To create a heart-healthy diet for your children and boost their heart health, here are the guidelines to remember:
- Watch portion sizes.
- Feed your children mostly vegetables and fruits, low-fat dairy, lean protein, and whole grains.
- Breastfeed babies as long as possible. Try breastfeeding your child for a year even if you introduce solid foods.
- Never let them consume too many sugary drinks. Instead, give them low-fat milk and encourage them to drink more water.
- Avoid fast food often. If you eat out, choose healthy options and keep the portion sizes reasonable. For example, choose a grilled chilled sandwich rather than a bacon cheeseburger.
2. Exercise Daily
Physical activity is a crucial component of your kid’s overall well-being. It helps strengthen their heart and body. Moreover, exercise helps kids prevent heart-related conditions related to a sedentary lifestyle and inactivity.
The more you encourage your children to exercise or play, the sooner they’ll see the benefits of outdoor activities such as hide and seek, bike rides, and soccer. So, let your children perform activities at least three days a week to strengthen their bones and keep their hearts healthy.
3. Be A Role Model
Typically, children follow or copy their parents’ moves, habits, and behaviors. Therefore, being a role model to your children is vital to keep them healthy and avoid potential heart illnesses.
For best results, incorporate enjoyable activities in your daily routine instead of doing something like a chore.
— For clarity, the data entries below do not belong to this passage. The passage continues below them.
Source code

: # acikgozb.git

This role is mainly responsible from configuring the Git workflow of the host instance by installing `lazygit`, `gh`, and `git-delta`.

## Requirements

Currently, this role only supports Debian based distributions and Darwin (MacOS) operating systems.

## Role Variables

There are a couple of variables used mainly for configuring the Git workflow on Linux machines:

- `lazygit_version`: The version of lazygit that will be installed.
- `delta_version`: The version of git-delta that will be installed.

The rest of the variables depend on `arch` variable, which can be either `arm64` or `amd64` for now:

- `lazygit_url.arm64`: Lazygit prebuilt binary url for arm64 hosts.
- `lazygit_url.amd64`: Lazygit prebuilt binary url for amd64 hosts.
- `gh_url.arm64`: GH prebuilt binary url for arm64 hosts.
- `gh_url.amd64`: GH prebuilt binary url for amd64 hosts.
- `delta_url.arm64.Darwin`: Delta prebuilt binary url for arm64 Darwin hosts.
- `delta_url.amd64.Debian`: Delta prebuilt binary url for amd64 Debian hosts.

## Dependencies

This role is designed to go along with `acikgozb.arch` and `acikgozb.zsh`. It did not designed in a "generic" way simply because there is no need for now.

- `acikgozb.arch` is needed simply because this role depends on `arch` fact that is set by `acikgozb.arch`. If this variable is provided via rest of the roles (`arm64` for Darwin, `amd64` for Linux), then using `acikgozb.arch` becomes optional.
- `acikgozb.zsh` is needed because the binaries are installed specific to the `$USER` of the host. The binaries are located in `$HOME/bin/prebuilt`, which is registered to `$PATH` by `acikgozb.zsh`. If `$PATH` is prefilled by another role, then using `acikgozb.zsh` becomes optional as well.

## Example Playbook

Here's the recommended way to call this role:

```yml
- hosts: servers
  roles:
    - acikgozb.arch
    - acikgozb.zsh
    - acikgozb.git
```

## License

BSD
When activities are enjoyable, they’re likely to continue exercising as their bodies release feel-good hormones during any physical activity. Any activity that gets you and your children’s hearts pumping is always an excellent choice.
4. Let Kids Sleep Well
Aside from daily exercise and eating healthy foods, a good night’s sleep can also make a difference in preventing heart disease in kids. Not getting enough sleep may result in obesity and high blood pressure, affecting your kid’s heart health.
Children need to rest to focus and relax. Having a bedtime habit will help them wake up and fall asleep at a similar time each day. In addition, set up your kid’s room as a dark and quiet place to help them enjoy a good night’s sleep.
5. Reduce Your Kid’s Couch Time
Even if children frequently need quiet time to read and do homework, sitting for a long period isn’t healthy. For this reason, monitor your children's time watching television, using the internet, and playing video games. Schedule regular family activities as often as possible to lessen your children's couch or screen time.
6. Consult A Cardiologist
A regular medical checkup should be one of your priorities as a parent to prevent potential heart problems in children. Such stethoscope tests aren’t only a formality but a crucial part of a comprehensive plan that’ll keep your kid’s overall health in check.
Once your family doctor or pediatrician discovers abnormalities indicating potential heart-related conditions, consult a cardiologist. A qualified heart doctor can guide you through the steps that should be taken to ensure your kid’s heart gets the appropriate treatment and care.
While some heart diseases in children don’t have long-term effects on their health and may safely go untreated, other conditions may require immediate medical attention. Regardless of the case, an annual health checkup is essential. If abnormal symptoms or signs persist, consult a highly experienced and reliable pediatric cardiologist so that your child will receive effective treatment immediately.